- **Provided records**:

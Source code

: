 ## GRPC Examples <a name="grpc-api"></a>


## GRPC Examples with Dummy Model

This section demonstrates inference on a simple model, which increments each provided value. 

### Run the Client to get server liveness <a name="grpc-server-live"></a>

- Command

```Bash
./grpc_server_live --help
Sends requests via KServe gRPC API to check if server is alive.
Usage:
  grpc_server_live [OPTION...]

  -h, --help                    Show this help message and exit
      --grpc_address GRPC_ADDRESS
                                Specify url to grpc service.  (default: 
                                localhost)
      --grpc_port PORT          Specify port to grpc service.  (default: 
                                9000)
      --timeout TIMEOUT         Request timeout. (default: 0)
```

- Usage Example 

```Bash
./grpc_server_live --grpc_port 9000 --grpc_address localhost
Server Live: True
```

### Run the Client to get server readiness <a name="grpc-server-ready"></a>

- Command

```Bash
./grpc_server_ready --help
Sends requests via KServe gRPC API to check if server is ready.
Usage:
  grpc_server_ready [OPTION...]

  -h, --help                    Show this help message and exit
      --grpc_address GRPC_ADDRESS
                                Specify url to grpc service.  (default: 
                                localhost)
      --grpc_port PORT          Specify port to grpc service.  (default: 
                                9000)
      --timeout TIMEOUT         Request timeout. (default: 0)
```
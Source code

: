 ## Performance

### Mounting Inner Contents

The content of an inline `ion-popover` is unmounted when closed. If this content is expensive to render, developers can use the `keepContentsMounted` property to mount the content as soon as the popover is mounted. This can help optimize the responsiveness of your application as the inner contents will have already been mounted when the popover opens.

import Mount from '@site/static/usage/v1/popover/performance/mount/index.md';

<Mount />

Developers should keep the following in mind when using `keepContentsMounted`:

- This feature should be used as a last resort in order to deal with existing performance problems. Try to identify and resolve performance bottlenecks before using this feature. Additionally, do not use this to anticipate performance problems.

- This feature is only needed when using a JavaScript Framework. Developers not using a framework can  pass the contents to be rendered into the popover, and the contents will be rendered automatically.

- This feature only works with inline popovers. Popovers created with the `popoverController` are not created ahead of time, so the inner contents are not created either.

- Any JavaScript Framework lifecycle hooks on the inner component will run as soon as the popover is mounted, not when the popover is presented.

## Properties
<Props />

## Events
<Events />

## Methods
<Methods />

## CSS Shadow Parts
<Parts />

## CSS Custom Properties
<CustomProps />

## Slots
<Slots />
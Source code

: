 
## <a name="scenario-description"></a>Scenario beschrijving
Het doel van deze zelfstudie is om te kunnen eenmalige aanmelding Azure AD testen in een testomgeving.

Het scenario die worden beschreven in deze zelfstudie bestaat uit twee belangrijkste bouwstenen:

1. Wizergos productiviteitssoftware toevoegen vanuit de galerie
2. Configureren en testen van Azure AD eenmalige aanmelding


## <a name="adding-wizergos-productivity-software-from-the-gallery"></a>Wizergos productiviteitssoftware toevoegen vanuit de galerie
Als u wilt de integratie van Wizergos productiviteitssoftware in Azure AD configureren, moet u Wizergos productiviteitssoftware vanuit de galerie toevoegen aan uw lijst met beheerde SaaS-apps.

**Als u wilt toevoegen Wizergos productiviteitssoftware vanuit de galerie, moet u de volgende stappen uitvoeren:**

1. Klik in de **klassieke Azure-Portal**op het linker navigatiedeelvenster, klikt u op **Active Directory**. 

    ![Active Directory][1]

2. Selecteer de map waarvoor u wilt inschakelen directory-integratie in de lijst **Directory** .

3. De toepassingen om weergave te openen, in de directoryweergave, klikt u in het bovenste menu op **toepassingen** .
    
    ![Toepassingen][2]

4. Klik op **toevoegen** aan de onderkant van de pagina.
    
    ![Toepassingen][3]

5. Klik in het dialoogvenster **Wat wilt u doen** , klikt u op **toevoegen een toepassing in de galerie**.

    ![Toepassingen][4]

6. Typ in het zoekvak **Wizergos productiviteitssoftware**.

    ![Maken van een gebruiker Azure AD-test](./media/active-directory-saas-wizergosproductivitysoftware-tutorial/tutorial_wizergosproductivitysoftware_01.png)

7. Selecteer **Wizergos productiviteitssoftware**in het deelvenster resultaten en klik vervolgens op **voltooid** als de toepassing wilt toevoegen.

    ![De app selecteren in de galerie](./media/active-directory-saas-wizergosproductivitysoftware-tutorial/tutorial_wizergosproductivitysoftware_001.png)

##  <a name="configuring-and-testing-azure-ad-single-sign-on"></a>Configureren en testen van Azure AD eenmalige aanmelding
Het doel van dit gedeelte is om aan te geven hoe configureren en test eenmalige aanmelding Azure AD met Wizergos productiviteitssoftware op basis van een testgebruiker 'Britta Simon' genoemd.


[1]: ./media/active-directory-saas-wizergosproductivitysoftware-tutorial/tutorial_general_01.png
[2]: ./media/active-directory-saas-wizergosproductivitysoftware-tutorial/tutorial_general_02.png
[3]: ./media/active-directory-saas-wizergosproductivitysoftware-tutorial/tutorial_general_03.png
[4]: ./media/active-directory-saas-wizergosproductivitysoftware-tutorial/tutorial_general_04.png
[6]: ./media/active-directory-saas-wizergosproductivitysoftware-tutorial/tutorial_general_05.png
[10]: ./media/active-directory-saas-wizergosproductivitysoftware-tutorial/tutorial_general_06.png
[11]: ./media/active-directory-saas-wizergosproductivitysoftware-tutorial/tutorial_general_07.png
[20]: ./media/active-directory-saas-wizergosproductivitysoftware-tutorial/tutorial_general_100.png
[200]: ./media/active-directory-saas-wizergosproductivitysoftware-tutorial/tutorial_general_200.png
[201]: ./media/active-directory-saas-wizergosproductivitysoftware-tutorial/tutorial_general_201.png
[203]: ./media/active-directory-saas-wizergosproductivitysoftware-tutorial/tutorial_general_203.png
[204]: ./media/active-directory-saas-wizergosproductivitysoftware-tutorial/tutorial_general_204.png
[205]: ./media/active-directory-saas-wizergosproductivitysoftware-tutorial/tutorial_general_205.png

- **To do**: Print the records above exactly. Omit nothing.

- **Exercise response**:
Source code

: ## GRPC Examples <a name="grpc-api"></a>


## GRPC Examples with Dummy Model

This section demonstrates inference on a simple model, which increments each provided value. 

### Run the Client to get server liveness <a name="grpc-server-live"></a>

- Command

```Bash
./grpc_server_live --help
Sends requests via KServe gRPC API to check if server is alive.
Usage:
  grpc_server_live [OPTION...]

  -h, --help                    Show this help message and exit
      --grpc_address GRPC_ADDRESS
                                Specify url to grpc service.  (default: 
                                localhost)
      --grpc_port PORT          Specify port to grpc service.  (default: 
                                9000)
      --timeout TIMEOUT         Request timeout. (default: 0)
```

- Usage Example 

```Bash
./grpc_server_live --grpc_port 9000 --grpc_address localhost
Server Live: True
```

### Run the Client to get server readiness <a name="grpc-server-ready"></a>

- Command

```Bash
./grpc_server_ready --help
Sends requests via KServe gRPC API to check if server is ready.
Usage:
  grpc_server_ready [OPTION...]

  -h, --help                    Show this help message and exit
      --grpc_address GRPC_ADDRESS
                                Specify url to grpc service.  (default: 
                                localhost)
      --grpc_port PORT          Specify port to grpc service.  (default: 
                                9000)
      --timeout TIMEOUT         Request timeout. (default: 0)
```
Source code

: ## Performance

### Mounting Inner Contents

The content of an inline `ion-popover` is unmounted when closed. If this content is expensive to render, developers can use the `keepContentsMounted` property to mount the content as soon as the popover is mounted. This can help optimize the responsiveness of your application as the inner contents will have already been mounted when the popover opens.

import Mount from '@site/static/usage/v1/popover/performance/mount/index.md';

<Mount />

Developers should keep the following in mind when using `keepContentsMounted`:

- This feature should be used as a last resort in order to deal with existing performance problems. Try to identify and resolve performance bottlenecks before using this feature. Additionally, do not use this to anticipate performance problems.

- This feature is only needed when using a JavaScript Framework. Developers not using a framework can  pass the contents to be rendered into the popover, and the contents will be rendered automatically.

- This feature only works with inline popovers. Popovers created with the `popoverController` are not created ahead of time, so the inner contents are not created either.

- Any JavaScript Framework lifecycle hooks on the inner component will run as soon as the popover is mounted, not when the popover is presented.

## Properties
<Props />

## Events
<Events />

## Methods
<Methods />

## CSS Shadow Parts
<Parts />

## CSS Custom Properties
<CustomProps />

## Slots
<Slots />
Source code

: 
## <a name="scenario-description"></a>Scenario beschrijving
Het doel van deze zelfstudie is om te kunnen eenmalige aanmelding Azure AD testen in een testomgeving.

Het scenario die worden beschreven in deze zelfstudie bestaat uit twee belangrijkste bouwstenen:

1. Wizergos productiviteitssoftware toevoegen vanuit de galerie
2. Configureren en testen van Azure AD eenmalige aanmelding


## <a name="adding-wizergos-productivity-software-from-the-gallery"></a>Wizergos productiviteitssoftware toevoegen vanuit de galerie
Als u wilt de integratie van Wizergos productiviteitssoftware in Azure AD configureren, moet u Wizergos productiviteitssoftware vanuit de galerie toevoegen aan uw lijst met beheerde SaaS-apps.

**Als u wilt toevoegen Wizergos productiviteitssoftware vanuit de galerie, moet u de volgende stappen uitvoeren:**

1. Klik in de **klassieke Azure-Portal**op het linker navigatiedeelvenster, klikt u op **Active Directory**. 

    ![Active Directory][1]

2. Selecteer de map waarvoor u wilt inschakelen directory-integratie in de lijst **Directory** .

3. De toepassingen om weergave te openen, in de directoryweergave, klikt u in het bovenste menu op **toepassingen** .
    
    ![Toepassingen][2]

4. Klik op **toevoegen** aan de onderkant van de pagina.
    
    ![Toepassingen][3]

5. Klik in het dialoogvenster **Wat wilt u doen** , klikt u op **toevoegen een toepassing in de galerie**.

    ![Toepassingen][4]

6. Typ in het zoekvak **Wizergos productiviteitssoftware**.

    ![Maken van een gebruiker Azure AD-test](./media/active-directory-saas-wizergosproductivitysoftware-tutorial/tutorial_wizergosproductivitysoftware_01.png)

7. Selecteer **Wizergos productiviteitssoftware**in het deelvenster resultaten en klik vervolgens op **voltooid** als de toepassing wilt toevoegen.

    ![De app selecteren in de galerie](./media/active-directory-saas-wizergosproductivitysoftware-tutorial/tutorial_wizergosproductivitysoftware_001.png)

##  <a name="configuring-and-testing-azure-ad-single-sign-on"></a>Configureren en testen van Azure AD eenmalige aanmelding
Het doel van dit gedeelte is om aan te geven hoe configureren en test eenmalige aanmelding Azure AD met Wizergos productiviteitssoftware op basis van een testgebruiker 'Britta Simon' genoemd.


[1]: ./media/active-directory-saas-wizergosproductivitysoftware-tutorial/tutorial_general_01.png
[2]: ./media/active-directory-saas-wizergosproductivitysoftware-tutorial/tutorial_general_02.png
[3]: ./media/active-directory-saas-wizergosproductivitysoftware-tutorial/tutorial_general_03.png
[4]: ./media/active-directory-saas-wizergosproductivitysoftware-tutorial/tutorial_general_04.png
[6]: ./media/active-directory-saas-wizergosproductivitysoftware-tutorial/tutorial_general_05.png
[10]: ./media/active-directory-saas-wizergosproductivitysoftware-tutorial/tutorial_general_06.png
[11]: ./media/active-directory-saas-wizergosproductivitysoftware-tutorial/tutorial_general_07.png
[20]: ./media/active-directory-saas-wizergosproductivitysoftware-tutorial/tutorial_general_100.png
[200]: ./media/active-directory-saas-wizergosproductivitysoftware-tutorial/tutorial_general_200.png
[201]: ./media/active-directory-saas-wizergosproductivitysoftware-tutorial/tutorial_general_201.png
[203]: ./media/active-directory-saas-wizergosproductivitysoftware-tutorial/tutorial_general_203.png
[204]: ./media/active-directory-saas-wizergosproductivitysoftware-tutorial/tutorial_general_204.png
[205]: ./media/active-directory-saas-wizergosproductivitysoftware-tutorial/tutorial_general_205.png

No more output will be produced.